We have a handful of friends with cancer (two girlfriends currently on chemotherapy treatment and another who finished six weeks of radiotherapy last week) and so we aren’t the only ones on this somewhat uncomfortable path back to health. I think it must be something like walking with a small stone in your shoe and Gee, how you would love to take it out to make the walking more comfortable.  Cancer, however, as is the situation with Olivier, is embedded in  the souls of his shoes.

Those metastases  certainly are not, to borrow from the classic Paul Simon song, “diamonds in the soles of our shoes’’.

We find this secret message after visiting Olivier’s oncologist on Wednesday, February 15, a long 15 days after diagnosis. He is a youngish metrosexual, who wore a stylish pink striped shirt with smart, expensive cufflinks and fashion shoes. His waiting room was an extraordinary experience with big framed colourful children’s sketches and a take on one of Salvadore Dali’s well-known weird paintings.  “Doom doesn’t dwell in this room“ was the first thought as I sat down, my questions embedded in my brain.

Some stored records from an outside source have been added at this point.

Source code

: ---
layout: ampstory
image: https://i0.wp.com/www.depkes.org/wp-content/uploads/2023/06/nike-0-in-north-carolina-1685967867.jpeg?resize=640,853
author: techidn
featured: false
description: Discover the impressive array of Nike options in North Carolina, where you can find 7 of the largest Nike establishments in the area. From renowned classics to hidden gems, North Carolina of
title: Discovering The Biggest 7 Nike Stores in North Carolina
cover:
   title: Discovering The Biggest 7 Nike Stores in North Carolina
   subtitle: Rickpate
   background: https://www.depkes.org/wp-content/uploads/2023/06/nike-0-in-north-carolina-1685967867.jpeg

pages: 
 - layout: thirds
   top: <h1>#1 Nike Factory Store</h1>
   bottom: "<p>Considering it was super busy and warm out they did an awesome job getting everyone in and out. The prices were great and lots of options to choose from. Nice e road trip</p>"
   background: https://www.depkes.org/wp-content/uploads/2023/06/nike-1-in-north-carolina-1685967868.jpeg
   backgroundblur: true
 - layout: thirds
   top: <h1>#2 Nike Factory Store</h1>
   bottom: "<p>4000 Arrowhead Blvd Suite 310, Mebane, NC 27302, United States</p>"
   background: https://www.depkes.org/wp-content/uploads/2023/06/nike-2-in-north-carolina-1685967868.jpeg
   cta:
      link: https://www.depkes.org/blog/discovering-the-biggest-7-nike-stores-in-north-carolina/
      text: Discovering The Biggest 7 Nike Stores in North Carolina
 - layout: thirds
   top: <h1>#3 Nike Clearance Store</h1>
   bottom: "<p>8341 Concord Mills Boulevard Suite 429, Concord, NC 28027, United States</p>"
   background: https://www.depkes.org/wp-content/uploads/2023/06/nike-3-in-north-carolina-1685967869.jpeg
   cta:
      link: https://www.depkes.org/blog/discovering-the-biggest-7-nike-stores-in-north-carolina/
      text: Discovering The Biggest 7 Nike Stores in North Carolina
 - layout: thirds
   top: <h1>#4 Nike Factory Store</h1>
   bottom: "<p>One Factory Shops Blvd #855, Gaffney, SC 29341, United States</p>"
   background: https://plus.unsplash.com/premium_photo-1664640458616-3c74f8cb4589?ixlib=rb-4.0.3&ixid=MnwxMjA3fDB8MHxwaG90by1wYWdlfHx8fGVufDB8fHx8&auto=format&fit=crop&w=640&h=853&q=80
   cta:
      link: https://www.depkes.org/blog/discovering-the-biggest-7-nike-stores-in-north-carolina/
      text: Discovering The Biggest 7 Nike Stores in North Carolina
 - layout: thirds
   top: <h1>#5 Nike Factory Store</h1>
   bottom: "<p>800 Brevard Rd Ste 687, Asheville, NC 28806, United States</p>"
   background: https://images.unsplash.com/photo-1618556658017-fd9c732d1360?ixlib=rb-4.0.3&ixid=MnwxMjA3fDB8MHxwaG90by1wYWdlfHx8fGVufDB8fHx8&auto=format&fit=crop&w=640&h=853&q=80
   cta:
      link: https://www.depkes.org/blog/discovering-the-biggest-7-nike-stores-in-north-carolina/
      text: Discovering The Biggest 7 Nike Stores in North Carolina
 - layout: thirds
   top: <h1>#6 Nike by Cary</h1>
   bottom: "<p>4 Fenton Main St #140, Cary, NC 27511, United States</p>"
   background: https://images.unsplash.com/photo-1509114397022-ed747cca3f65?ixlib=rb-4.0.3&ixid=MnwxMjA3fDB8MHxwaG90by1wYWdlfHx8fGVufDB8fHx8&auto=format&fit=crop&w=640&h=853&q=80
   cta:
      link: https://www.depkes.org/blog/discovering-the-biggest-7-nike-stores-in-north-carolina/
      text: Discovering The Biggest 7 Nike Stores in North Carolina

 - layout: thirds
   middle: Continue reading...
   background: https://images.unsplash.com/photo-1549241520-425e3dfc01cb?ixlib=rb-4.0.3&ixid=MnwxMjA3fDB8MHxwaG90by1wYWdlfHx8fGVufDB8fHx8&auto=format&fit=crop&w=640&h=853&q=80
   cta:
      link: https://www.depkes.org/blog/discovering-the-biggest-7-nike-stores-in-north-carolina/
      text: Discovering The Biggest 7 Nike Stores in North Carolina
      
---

Husband sat silently as a receptor,  but I was there  to do what I do best as a journalist, to get all the information about his future scenario. Pencil poised, I bravely asked the one question the other specialists did not answer – the survival rates for two years and five years.  (His lovely mature-aged woman GP had told us it was “unrealistic’’ to expect a cure for bone cancer.)    There was good news along with the bad.   Olivier’s “life-threatening’’ secondary stage cancer had frightened us so much, but, the skilled oncologist said he can live a lot of years if the treatment works and the cancer is kept at bay. “The survival rates for two years are excellent’’, he said. “It falls for the five year mark, but it is still around 50 per cent, perhaps more.’’

How far we have come since the despairing days of early February because this is good news to us compared with the dreadful scenarios I had conjured up in my mind.  We had time together.  Already the hormone treatment had triggered a fall in his blood levels, he had passed the first hurdle.

We visit the Cullen is in this new mood of hopefulness and we are going to adopt that art of living fearlessly.

“The best thing you can do right now,’’ the oncologist had said, “is exercise.’’

“It will do you so much good that I cannot stress it enough.’’

And I do swear, it was a much more erect, positive partner of mine who strode out of that office into our “vie quotidien’’, daily life.